Amiens SC – Monaco : les tops et les flops

@Panoramic

Après la onzième défaite de la saison de l’Amiens SC face à Monaco (0-2), le 11 Amiénois vous livre les tops et les flops de la rédaction pour cette rencontre.

On n’a pas aimé :

Deux nouveaux buts encaissés

Et de deux qui font vingt-neuf ! Les deux penalties transformés par Radamel Falcao portent à vingt-neuf le nombre de buts encaissés par Régis Gurtner depuis le début de saison. Jamais mis en difficulté dans la rencontre, le gardien de l’Amiens SC a néanmoins été chercher le ballon au fond de ses filets à deux reprises. Deux buts offerts sur des erreurs évitables à des Monégasques qui n’en demeurent guère plus pour combattre leur marasme offensif. Si le second penalty concédé par Régis Gurtner, en toute fin de partie, n’a rien changé à la finalité de la rencontre, celui offert par Emil Krafth en première période peut susciter des regrets, tant il a influé sur le scénario de la rencontre.

Une attaque qui manque de percussion

56% de possession, 33 centres, 15 tirs, 89% de passes réussies. Ces chiffres, souvent synonymes de victoire, attestent en réalité des limites offensives de l’Amiens SC. Avec deux tentatives cadrées face à Monaco, le club picard a fait étalage d’une bonne tenue du ballon mais surtout d’une incapacité à changer de rythme dans les trente derniers mètres adverses. Organisé autour du duo Ganso-Otero, l’animation offensive samarienne a été à la fois stéréotypée et imprécise. Pour preuve, les deux plus grosses occasions sont venues d’Emil Krafth, le latéral droit, servi la première fois par Bakaye Dibassy, son homologue à gauche.

Le rouge de Dibassy

Repositionné dans le couloir gauche de la défense amiénoise, l’international malien a été l’une des rares satisfactions de la rencontre. Plutôt sur la retenue en première mi-temps, l’ancien Sedanais est monté en régime au retour des vestiaires, devenant le principal atout de son équipe en profitant de la liberté de mouvement laissée par les Monégasques.
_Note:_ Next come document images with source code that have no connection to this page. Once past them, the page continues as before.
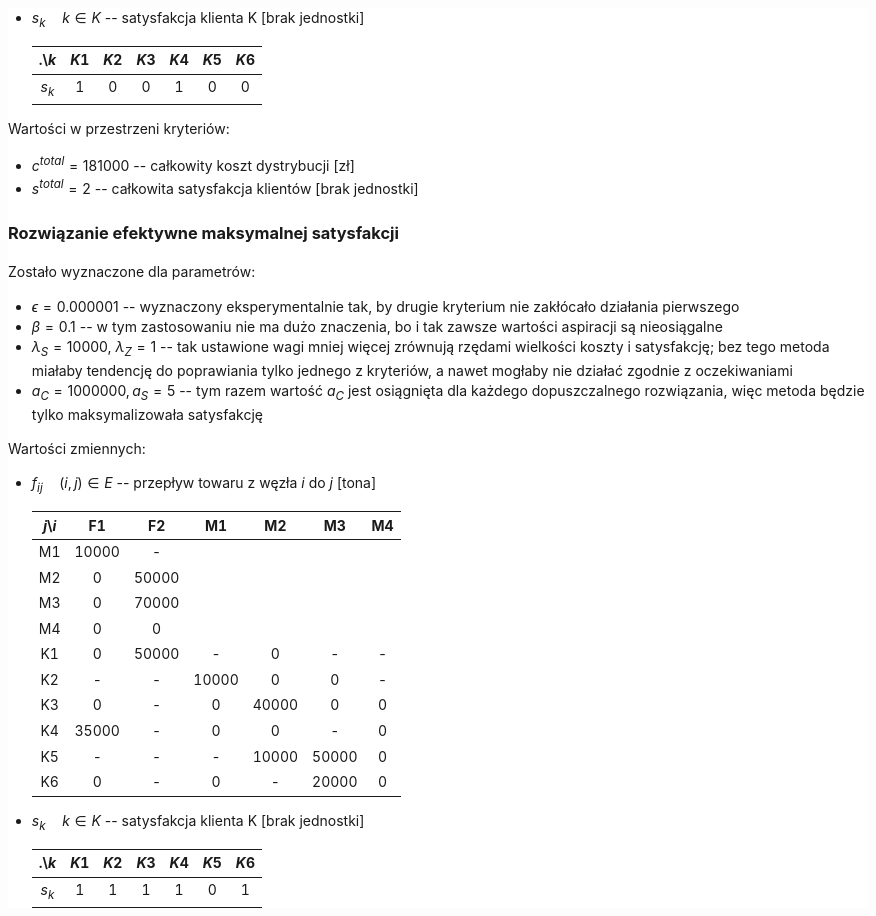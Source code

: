 * $s_k \quad k \in K$ -- satysfakcja klienta K [brak jednostki]
  
  | $.$\\$k$ | $K1$ | $K2$ | $K3$ | $K4$ | $K5$ | $K6$ |
  |:--------:|:----:|:----:|:----:|:----:|:----:|:----:|
  | $s_k$    | 1    | 0    | 0    | 1    | 0    | 0    |

Wartości w przestrzeni kryteriów:

* $c^{total} = 181000$ -- całkowity koszt dystrybucji [zł]
* $s^{total} = 2$ -- całkowita satysfakcja klientów [brak jednostki]

### Rozwiązanie efektywne maksymalnej satysfakcji

Zostało wyznaczone dla parametrów:

* $\epsilon = 0.000001$ -- wyznaczony eksperymentalnie tak, by drugie kryterium
  nie zakłócało działania pierwszego
* $\beta = 0.1$ -- w tym zastosowaniu nie ma dużo znaczenia, bo i tak zawsze
  wartości aspiracji są nieosiągalne
* $\lambda_S = 10000$, $\lambda_Z = 1$ -- tak ustawione wagi mniej więcej
  zrównują rzędami wielkości koszty i satysfakcję; bez tego metoda miałaby
  tendencję do poprawiania tylko jednego z kryteriów, a nawet mogłaby nie
  działać zgodnie z oczekiwaniami
* $a_C = 1000000, a_S = 5$ -- tym razem wartość $a_C$ jest osiągnięta dla każdego
  dopuszczalnego rozwiązania, więc metoda będzie tylko maksymalizowała
  satysfakcję

Wartości zmiennych:

* $f_{ij} \quad (i,j) \in E$ -- przepływ towaru z węzła $i$ do $j$ [tona]

  | $j$\\$i$ | F1    | F2    | M1    | M2    | M3    | M4  |
  |:--------:|:-----:|:-----:|:-----:|:-----:|:-----:|:---:|
  | M1       | 10000 | -     |       |       |       |     |
  | M2       | 0     | 50000 |       |       |       |     |
  | M3       | 0     | 70000 |       |       |       |     |
  | M4       | 0     | 0     |       |       |       |     |
  | K1       | 0     | 50000 | -     | 0     | -     | -   |
  | K2       | -     | -     | 10000 | 0     | 0     | -   |
  | K3       | 0     | -     | 0     | 40000 | 0     | 0   |
  | K4       | 35000 | -     | 0     | 0     | -     | 0   |
  | K5       | -     | -     | -     | 10000 | 50000 | 0   |
  | K6       | 0     | -     | 0     | -     | 20000 | 0   |

* $s_k \quad k \in K$ -- satysfakcja klienta K [brak jednostki]
  
  | $.$\\$k$ | $K1$ | $K2$ | $K3$ | $K4$ | $K5$ | $K6$ |
  |:--------:|:----:|:----:|:----:|:----:|:----:|:----:|
  | $s_k$    | 1    | 1    | 1    | 1    | 0    | 1    |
Son match méritait mieux qu’un carton rouge litigieux dans le temps additionnel pour un contact anodin avec Falcao. L’arbitre ayant reconnu son erreur, souhaitons désormais que la commission de discipline soit clémente à son égard.

On a aimé :

Réaction d’orgueil

Trois jours après la correction reçue à Nîmes, Amiens a eu le mérite de relever la tête en affichant un tout autre d’esprit. Solidaires, les Picards ont rapidement pris les choses en se projetant sur le but monégasque. Trois jours après avoir aligné une équipe ultra-défensive, Christophe Pélissier avait également changé son fusil d’épaule en alignant Ganso, Mendoza, Otero et Gnahoré dès le coup d’envoi. Un plan de jeu qui a permis à Amiens de réaliser une première période plutôt cohérente dans l’utilisation du ballon, malgré ce manque de folie et une réelle capacité à faire la différence aux abords de la surface de réparation adverse.

La volonté de ne rien lâcher

Après avoir concédé l’ouverture du score au pire des moments, juste avant le retour aux vestiaires, l’ASC n’est jamais apparu résigné. Jusqu’au deuxième but de Falcao au bout du temps additionnel, les Samariens ont en effet tout mis en oeuvre pour faire leur retard. Au bord de la rupture, Monaco aurait très bien pu craquer au cœur du temps fort amiénois en milieu de seconde période. Derrière ça, les visiteurs ont un peu ressorti la tête de l’eau mais le match s’apparentait réellement à une attaque-défense. À défaut de qualités techniques, Amiens a affiché certaines valeurs porteuses d’espoir pour la suite de la saison.